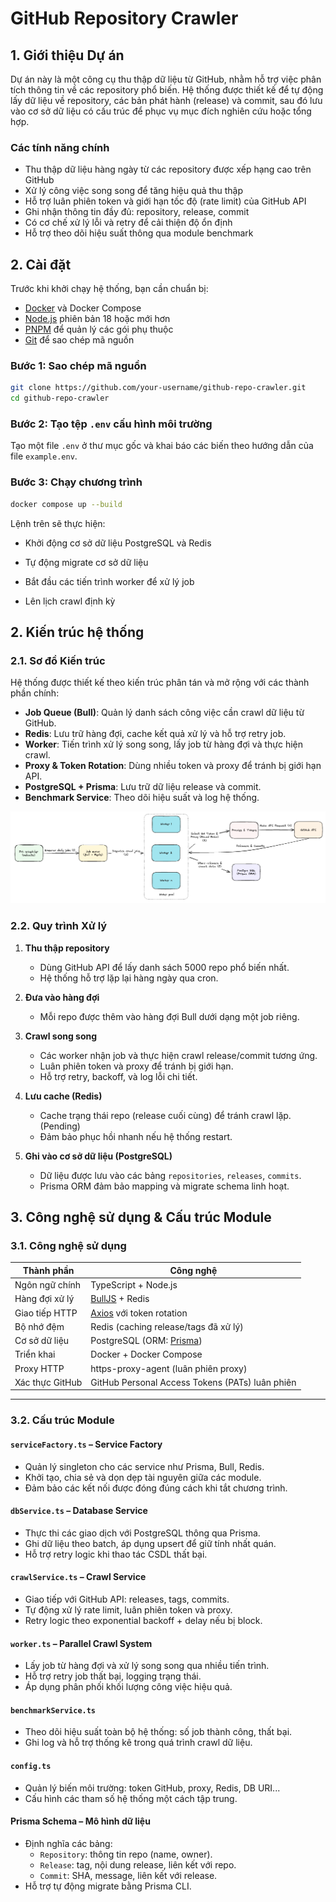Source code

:# GitHub Repository Crawler

## 1. Giới thiệu Dự án

Dự án này là một công cụ thu thập dữ liệu từ GitHub, nhằm hỗ trợ việc phân tích thông tin về các repository phổ biến. Hệ thống được thiết kế để tự động lấy dữ liệu về repository, các bản phát hành (release) và commit, sau đó lưu vào cơ sở dữ liệu có cấu trúc để phục vụ mục đích nghiên cứu hoặc tổng hợp.

### Các tính năng chính

- Thu thập dữ liệu hàng ngày từ các repository được xếp hạng cao trên GitHub
- Xử lý công việc song song để tăng hiệu quả thu thập
- Hỗ trợ luân phiên token và giới hạn tốc độ (rate limit) của GitHub API
- Ghi nhận thông tin đầy đủ: repository, release, commit
- Có cơ chế xử lý lỗi và retry để cải thiện độ ổn định
- Hỗ trợ theo dõi hiệu suất thông qua module benchmark

## 2. Cài đặt

Trước khi khởi chạy hệ thống, bạn cần chuẩn bị:

- [Docker](https://www.docker.com/) và Docker Compose
- [Node.js](https://nodejs.org/) phiên bản 18 hoặc mới hơn
- [PNPM](https://pnpm.io/) để quản lý các gói phụ thuộc
- [Git](https://git-scm.com/) để sao chép mã nguồn

### Bước 1: Sao chép mã nguồn

```bash
git clone https://github.com/your-username/github-repo-crawler.git
cd github-repo-crawler
```

### Bước 2: Tạo tệp `.env` cấu hình môi trường

Tạo một file `.env` ở thư mục gốc và khai báo các biến theo hướng dẫn của file `example.env`.

### Bước 3: Chạy chương trình

```bash
docker compose up --build
```

Lệnh trên sẽ thực hiện:

- Khởi động cơ sở dữ liệu PostgreSQL và Redis

- Tự động migrate cơ sở dữ liệu

- Bắt đầu các tiến trình worker để xử lý job

- Lên lịch crawl định kỳ

## 2. Kiến trúc hệ thống

### 2.1. Sơ đồ Kiến trúc

Hệ thống được thiết kế theo kiến trúc phân tán và mở rộng với các thành phần chính:

- **Job Queue (Bull)**: Quản lý danh sách công việc cần crawl dữ liệu từ GitHub.
- **Redis**: Lưu trữ hàng đợi, cache kết quả xử lý và hỗ trợ retry job.
- **Worker**: Tiến trình xử lý song song, lấy job từ hàng đợi và thực hiện crawl.
- **Proxy & Token Rotation**: Dùng nhiều token và proxy để tránh bị giới hạn API.
- **PostgreSQL + Prisma**: Lưu trữ dữ liệu release và commit.
- **Benchmark Service**: Theo dõi hiệu suất và log hệ thống.

![Sơ đồ kiến trúc](./docs/assests/images/architecture.png)

### 2.2. Quy trình Xử lý

1. **Thu thập repository**

   - Dùng GitHub API để lấy danh sách 5000 repo phổ biến nhất.
   - Hệ thống hỗ trợ lặp lại hàng ngày qua cron.

2. **Đưa vào hàng đợi**

   - Mỗi repo được thêm vào hàng đợi Bull dưới dạng một job riêng.

3. **Crawl song song**

   - Các worker nhận job và thực hiện crawl release/commit tương ứng.
   - Luân phiên token và proxy để tránh bị giới hạn.
   - Hỗ trợ retry, backoff, và log lỗi chi tiết.

4. **Lưu cache (Redis)**

   - Cache trạng thái repo (release cuối cùng) để tránh crawl lặp. (Pending)
   - Đảm bảo phục hồi nhanh nếu hệ thống restart.

5. **Ghi vào cơ sở dữ liệu (PostgreSQL)**
   - Dữ liệu được lưu vào các bảng `repositories`, `releases`, `commits`.
   - Prisma ORM đảm bảo mapping và migrate schema linh hoạt.

## 3. Công nghệ sử dụng & Cấu trúc Module

### 3.1. Công nghệ sử dụng

| Thành phần      | Công nghệ                                             |
| --------------- | ----------------------------------------------------- |
| Ngôn ngữ chính  | TypeScript + Node.js                                  |
| Hàng đợi xử lý  | [BullJS](https://github.com/OptimalBits/bull) + Redis |
| Giao tiếp HTTP  | [Axios](https://axios-http.com/) với token rotation   |
| Bộ nhớ đệm      | Redis (caching release/tags đã xử lý)                 |
| Cơ sở dữ liệu   | PostgreSQL (ORM: [Prisma](https://www.prisma.io/))    |
| Triển khai      | Docker + Docker Compose                               |
| Proxy HTTP      | https-proxy-agent (luân phiên proxy)                  |
| Xác thực GitHub | GitHub Personal Access Tokens (PATs) luân phiên       |

---

### 3.2. Cấu trúc Module

#### `serviceFactory.ts` – Service Factory

- Quản lý singleton cho các service như Prisma, Bull, Redis.
- Khởi tạo, chia sẻ và dọn dẹp tài nguyên giữa các module.
- Đảm bảo các kết nối được đóng đúng cách khi tắt chương trình.

#### `dbService.ts` – Database Service

- Thực thi các giao dịch với PostgreSQL thông qua Prisma.
- Ghi dữ liệu theo batch, áp dụng upsert để giữ tính nhất quán.
- Hỗ trợ retry logic khi thao tác CSDL thất bại.

#### `crawlService.ts` – Crawl Service

- Giao tiếp với GitHub API: releases, tags, commits.
- Tự động xử lý rate limit, luân phiên token và proxy.
- Retry logic theo exponential backoff + delay nếu bị block.

#### `worker.ts` – Parallel Crawl System

- Lấy job từ hàng đợi và xử lý song song qua nhiều tiến trình.
- Hỗ trợ retry job thất bại, logging trạng thái.
- Áp dụng phân phối khối lượng công việc hiệu quả.

#### `benchmarkService.ts`

- Theo dõi hiệu suất toàn bộ hệ thống: số job thành công, thất bại.
- Ghi log và hỗ trợ thống kê trong quá trình crawl dữ liệu.

#### `config.ts`

- Quản lý biến môi trường: token GitHub, proxy, Redis, DB URI...
- Cấu hình các tham số hệ thống một cách tập trung.

#### Prisma Schema – Mô hình dữ liệu

- Định nghĩa các bảng:
  - `Repository`: thông tin repo (name, owner).
  - `Release`: tag, nội dung release, liên kết với repo.
  - `Commit`: SHA, message, liên kết với release.
- Hỗ trợ tự động migrate bằng Prisma CLI.
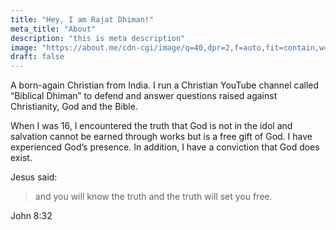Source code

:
 ```yaml
---
title: "Hey, I am Rajat Dhiman!"
meta_title: "About"
description: "this is meta description"
image: "https://about.me/cdn-cgi/image/q=40,dpr=2,f=auto,fit=contain,w=1200,h=1200/https://assets.about.me/background/users/b/i/b/biblical_dhiman_1671217535_663.jpg"
draft: false
---
```


A born-again Christian from India. I run a Christian YouTube channel called “Biblical Dhiman” to defend and answer questions raised against Christianity, God and the Bible.

When I was 16, I encountered the truth that God is not in the idol and salvation cannot be earned through works but is a free gift of God. I have experienced God’s presence. In addition, I have a conviction that God does exist.

Jesus said:

> and you will know the truth and the truth will set you free.

John 8:32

__Required action__: Where a picture appears, skip it and copy the rest of the data word for word.

__Task solution__:
Source code

:# GitHub Repository Crawler

## 1. Giới thiệu Dự án

Dự án này là một công cụ thu thập dữ liệu từ GitHub, nhằm hỗ trợ việc phân tích thông tin về các repository phổ biến. Hệ thống được thiết kế để tự động lấy dữ liệu về repository, các bản phát hành (release) và commit, sau đó lưu vào cơ sở dữ liệu có cấu trúc để phục vụ mục đích nghiên cứu hoặc tổng hợp.

### Các tính năng chính

- Thu thập dữ liệu hàng ngày từ các repository được xếp hạng cao trên GitHub
- Xử lý công việc song song để tăng hiệu quả thu thập
- Hỗ trợ luân phiên token và giới hạn tốc độ (rate limit) của GitHub API
- Ghi nhận thông tin đầy đủ: repository, release, commit
- Có cơ chế xử lý lỗi và retry để cải thiện độ ổn định
- Hỗ trợ theo dõi hiệu suất thông qua module benchmark

## 2. Cài đặt

Trước khi khởi chạy hệ thống, bạn cần chuẩn bị:

- [Docker](https://www.docker.com/) và Docker Compose
- [Node.js](https://nodejs.org/) phiên bản 18 hoặc mới hơn
- [PNPM](https://pnpm.io/) để quản lý các gói phụ thuộc
- [Git](https://git-scm.com/) để sao chép mã nguồn

### Bước 1: Sao chép mã nguồn

```bash
git clone https://github.com/your-username/github-repo-crawler.git
cd github-repo-crawler
```

### Bước 2: Tạo tệp `.env` cấu hình môi trường

Tạo một file `.env` ở thư mục gốc và khai báo các biến theo hướng dẫn của file `example.env`.

### Bước 3: Chạy chương trình

```bash
docker compose up --build
```

Lệnh trên sẽ thực hiện:

- Khởi động cơ sở dữ liệu PostgreSQL và Redis

- Tự động migrate cơ sở dữ liệu

- Bắt đầu các tiến trình worker để xử lý job

- Lên lịch crawl định kỳ

## 2. Kiến trúc hệ thống

### 2.1. Sơ đồ Kiến trúc

Hệ thống được thiết kế theo kiến trúc phân tán và mở rộng với các thành phần chính:

- **Job Queue (Bull)**: Quản lý danh sách công việc cần crawl dữ liệu từ GitHub.
- **Redis**: Lưu trữ hàng đợi, cache kết quả xử lý và hỗ trợ retry job.
- **Worker**: Tiến trình xử lý song song, lấy job từ hàng đợi và thực hiện crawl.
- **Proxy & Token Rotation**: Dùng nhiều token và proxy để tránh bị giới hạn API.
- **PostgreSQL + Prisma**: Lưu trữ dữ liệu release và commit.
- **Benchmark Service**: Theo dõi hiệu suất và log hệ thống.

![Sơ đồ kiến trúc](./docs/assests/images/architecture.png)

### 2.2. Quy trình Xử lý

1. **Thu thập repository**

   - Dùng GitHub API để lấy danh sách 5000 repo phổ biến nhất.
   - Hệ thống hỗ trợ lặp lại hàng ngày qua cron.

2. **Đưa vào hàng đợi**

   - Mỗi repo được thêm vào hàng đợi Bull dưới dạng một job riêng.

3. **Crawl song song**

   - Các worker nhận job và thực hiện crawl release/commit tương ứng.
   - Luân phiên token và proxy để tránh bị giới hạn.
   - Hỗ trợ retry, backoff, và log lỗi chi tiết.

4. **Lưu cache (Redis)**

   - Cache trạng thái repo (release cuối cùng) để tránh crawl lặp. (Pending)
   - Đảm bảo phục hồi nhanh nếu hệ thống restart.

5. **Ghi vào cơ sở dữ liệu (PostgreSQL)**
   - Dữ liệu được lưu vào các bảng `repositories`, `releases`, `commits`.
   - Prisma ORM đảm bảo mapping và migrate schema linh hoạt.

## 3. Công nghệ sử dụng & Cấu trúc Module

### 3.1. Công nghệ sử dụng

| Thành phần      | Công nghệ                                             |
| --------------- | ----------------------------------------------------- |
| Ngôn ngữ chính  | TypeScript + Node.js                                  |
| Hàng đợi xử lý  | [BullJS](https://github.com/OptimalBits/bull) + Redis |
| Giao tiếp HTTP  | [Axios](https://axios-http.com/) với token rotation   |
| Bộ nhớ đệm      | Redis (caching release/tags đã xử lý)                 |
| Cơ sở dữ liệu   | PostgreSQL (ORM: [Prisma](https://www.prisma.io/))    |
| Triển khai      | Docker + Docker Compose                               |
| Proxy HTTP      | https-proxy-agent (luân phiên proxy)                  |
| Xác thực GitHub | GitHub Personal Access Tokens (PATs) luân phiên       |

---

### 3.2. Cấu trúc Module

#### `serviceFactory.ts` – Service Factory

- Quản lý singleton cho các service như Prisma, Bull, Redis.
- Khởi tạo, chia sẻ và dọn dẹp tài nguyên giữa các module.
- Đảm bảo các kết nối được đóng đúng cách khi tắt chương trình.

#### `dbService.ts` – Database Service

- Thực thi các giao dịch với PostgreSQL thông qua Prisma.
- Ghi dữ liệu theo batch, áp dụng upsert để giữ tính nhất quán.
- Hỗ trợ retry logic khi thao tác CSDL thất bại.

#### `crawlService.ts` – Crawl Service

- Giao tiếp với GitHub API: releases, tags, commits.
- Tự động xử lý rate limit, luân phiên token và proxy.
- Retry logic theo exponential backoff + delay nếu bị block.

#### `worker.ts` – Parallel Crawl System

- Lấy job từ hàng đợi và xử lý song song qua nhiều tiến trình.
- Hỗ trợ retry job thất bại, logging trạng thái.
- Áp dụng phân phối khối lượng công việc hiệu quả.

#### `benchmarkService.ts`

- Theo dõi hiệu suất toàn bộ hệ thống: số job thành công, thất bại.
- Ghi log và hỗ trợ thống kê trong quá trình crawl dữ liệu.

#### `config.ts`

- Quản lý biến môi trường: token GitHub, proxy, Redis, DB URI...
- Cấu hình các tham số hệ thống một cách tập trung.

#### Prisma Schema – Mô hình dữ liệu

- Định nghĩa các bảng:
  - `Repository`: thông tin repo (name, owner).
  - `Release`: tag, nội dung release, liên kết với repo.
  - `Commit`: SHA, message, liên kết với release.
- Hỗ trợ tự động migrate bằng Prisma CLI.
Source code

:
 ```yaml
---
title: "Hey, I am Rajat Dhiman!"
meta_title: "About"
description: "this is meta description"
image: "https://about.me/cdn-cgi/image/q=40,dpr=2,f=auto,fit=contain,w=1200,h=1200/https://assets.about.me/background/users/b/i/b/biblical_dhiman_1671217535_663.jpg"
draft: false
---
```


A born-again Christian from India. I run a Christian YouTube channel called “Biblical Dhiman” to defend and answer questions raised against Christianity, God and the Bible.

When I was 16, I encountered the truth that God is not in the idol and salvation cannot be earned through works but is a free gift of God. I have experienced God’s presence. In addition, I have a conviction that God does exist.

Jesus said:

> and you will know the truth and the truth will set you free.

John 8:32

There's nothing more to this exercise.